Evaluating the Matching Output

py_entitymatching.eval_matches(data_frame, gold_label_attr, predicted_label_attr)[source]

Evaluates the matches from the matcher.

Specifically, given a DataFrame containing golden labels and predicted labels, this function would evaluate the matches and return the accuracy results such as precision, recall and F1.

Parameters:
  • data_frame (DataFrame) – The input pandas DataFrame containing “gold” labels and “predicted” labels.
  • gold_label_attr (string) – An attribute in the input DataFrame containing “gold” labels.
  • predicted_label_attr (string) – An attribute in the input DataFrame containing “predicted” labels.
Returns:

A Python dictionary containing the accuracy measures such as precision, recall, F1.

Raises:
  • AssertionError – If data_frame is not of type pandas DataFrame.
  • AssertionError – If gold_label_attr is not of type string.
  • AssertionError – If predicted_label_attr is not of type string.
  • AssertionError – If the gold_label_attr is not in the input dataFrame.
  • AssertionError – If the predicted_label_attr is not in the input dataFrame.
py_entitymatching.print_eval_summary(eval_summary)[source]

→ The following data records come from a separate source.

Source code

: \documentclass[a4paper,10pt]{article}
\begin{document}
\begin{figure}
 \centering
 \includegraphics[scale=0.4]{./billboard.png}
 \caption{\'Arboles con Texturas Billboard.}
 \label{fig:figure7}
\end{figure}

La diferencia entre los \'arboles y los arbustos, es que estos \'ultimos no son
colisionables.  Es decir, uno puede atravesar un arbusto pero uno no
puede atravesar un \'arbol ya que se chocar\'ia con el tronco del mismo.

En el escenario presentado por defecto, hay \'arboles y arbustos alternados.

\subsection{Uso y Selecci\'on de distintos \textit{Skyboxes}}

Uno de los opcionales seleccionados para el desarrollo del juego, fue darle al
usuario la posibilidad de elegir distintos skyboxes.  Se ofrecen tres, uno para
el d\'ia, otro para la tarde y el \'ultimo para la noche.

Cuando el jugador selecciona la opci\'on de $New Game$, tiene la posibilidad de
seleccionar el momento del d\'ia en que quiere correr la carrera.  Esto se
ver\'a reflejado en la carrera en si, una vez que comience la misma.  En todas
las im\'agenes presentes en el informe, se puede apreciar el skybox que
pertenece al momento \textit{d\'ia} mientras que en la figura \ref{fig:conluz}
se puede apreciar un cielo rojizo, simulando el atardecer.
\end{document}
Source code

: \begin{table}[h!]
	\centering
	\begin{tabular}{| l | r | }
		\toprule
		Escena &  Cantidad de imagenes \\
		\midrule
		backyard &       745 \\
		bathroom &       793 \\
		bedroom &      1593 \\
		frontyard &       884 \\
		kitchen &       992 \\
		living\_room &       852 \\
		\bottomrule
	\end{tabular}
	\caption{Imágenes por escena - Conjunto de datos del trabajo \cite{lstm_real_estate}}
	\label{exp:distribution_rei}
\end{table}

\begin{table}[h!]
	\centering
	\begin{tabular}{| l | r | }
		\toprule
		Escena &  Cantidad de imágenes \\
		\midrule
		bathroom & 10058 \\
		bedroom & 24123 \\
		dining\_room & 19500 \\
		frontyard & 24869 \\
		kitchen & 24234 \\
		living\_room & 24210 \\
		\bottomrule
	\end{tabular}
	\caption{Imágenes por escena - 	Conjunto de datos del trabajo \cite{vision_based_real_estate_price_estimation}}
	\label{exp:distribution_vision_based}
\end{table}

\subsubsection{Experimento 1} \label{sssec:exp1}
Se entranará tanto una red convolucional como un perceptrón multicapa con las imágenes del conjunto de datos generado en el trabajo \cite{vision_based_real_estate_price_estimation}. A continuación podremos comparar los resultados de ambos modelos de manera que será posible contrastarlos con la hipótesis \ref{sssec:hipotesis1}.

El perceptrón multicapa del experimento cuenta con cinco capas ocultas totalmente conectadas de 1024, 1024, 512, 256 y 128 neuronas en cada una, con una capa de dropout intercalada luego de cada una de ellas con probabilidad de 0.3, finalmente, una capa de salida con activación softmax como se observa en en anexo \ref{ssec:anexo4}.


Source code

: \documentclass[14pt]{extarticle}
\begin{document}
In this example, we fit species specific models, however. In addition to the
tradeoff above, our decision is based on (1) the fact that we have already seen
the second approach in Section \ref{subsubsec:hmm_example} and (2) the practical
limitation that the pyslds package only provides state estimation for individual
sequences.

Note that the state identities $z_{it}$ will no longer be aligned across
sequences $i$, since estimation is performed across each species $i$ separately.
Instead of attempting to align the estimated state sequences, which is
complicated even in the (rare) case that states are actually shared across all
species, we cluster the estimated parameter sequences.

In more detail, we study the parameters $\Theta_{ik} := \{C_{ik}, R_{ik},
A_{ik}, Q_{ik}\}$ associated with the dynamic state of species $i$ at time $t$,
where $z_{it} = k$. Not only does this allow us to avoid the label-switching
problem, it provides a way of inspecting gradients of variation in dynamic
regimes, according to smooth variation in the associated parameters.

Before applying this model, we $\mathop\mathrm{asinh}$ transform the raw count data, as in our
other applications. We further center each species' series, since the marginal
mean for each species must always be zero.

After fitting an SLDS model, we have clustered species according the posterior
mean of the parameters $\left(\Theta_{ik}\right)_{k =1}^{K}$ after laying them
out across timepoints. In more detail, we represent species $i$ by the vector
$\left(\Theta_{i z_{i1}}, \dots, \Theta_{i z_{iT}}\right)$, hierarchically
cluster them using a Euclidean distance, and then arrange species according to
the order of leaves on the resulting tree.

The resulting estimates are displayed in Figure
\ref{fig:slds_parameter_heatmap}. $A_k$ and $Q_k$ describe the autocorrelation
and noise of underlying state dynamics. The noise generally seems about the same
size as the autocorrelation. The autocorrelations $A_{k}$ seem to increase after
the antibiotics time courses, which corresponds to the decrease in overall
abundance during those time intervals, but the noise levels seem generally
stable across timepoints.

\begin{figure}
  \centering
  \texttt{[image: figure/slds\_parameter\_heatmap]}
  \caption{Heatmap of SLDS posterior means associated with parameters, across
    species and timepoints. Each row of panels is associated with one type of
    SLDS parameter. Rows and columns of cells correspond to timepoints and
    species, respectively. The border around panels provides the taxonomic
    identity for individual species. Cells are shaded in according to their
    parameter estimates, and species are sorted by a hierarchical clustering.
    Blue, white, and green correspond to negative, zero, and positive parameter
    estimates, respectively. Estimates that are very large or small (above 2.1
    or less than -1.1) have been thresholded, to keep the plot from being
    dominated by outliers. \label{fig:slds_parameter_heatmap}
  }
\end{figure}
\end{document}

Prints a summary of evaluation results.

Parameters:eval_summary (dictionary) – Dictionary containing evaluation results, typically from ‘eval_matches’ function.
py_entitymatching.get_false_positives_as_df(table, eval_summary, verbose=False)[source]

Select only the false positives from the input table and return as a DataFrame based on the evaluation results.

Parameters:
  • table (DataFrame) – The input table (pandas DataFrame) that was used for evaluation.
  • eval_summary (dictionary) – A Python dictionary containing evaluation results, typically from ‘eval_matches’ command.
Returns:

A pandas DataFrame containing only the False positives from the input table.

Further, this function sets the output DataFrame’s properties same as input DataFrame.

py_entitymatching.get_false_negatives_as_df(table, eval_summary, verbose=False)[source]

Select only the false negatives from the input table and return as a DataFrame based on the evaluation results.

Parameters:
  • table (DataFrame) – The input table (pandas DataFrame) that was used for evaluation.
  • eval_summary (dictionary) – A Python dictionary containing evaluation results, typically from ‘eval_matches’ command.
Returns:

A pandas DataFrame containing only the false negatives from the input table.

Further, this function sets the output DataFrame’s properties same as input DataFrame.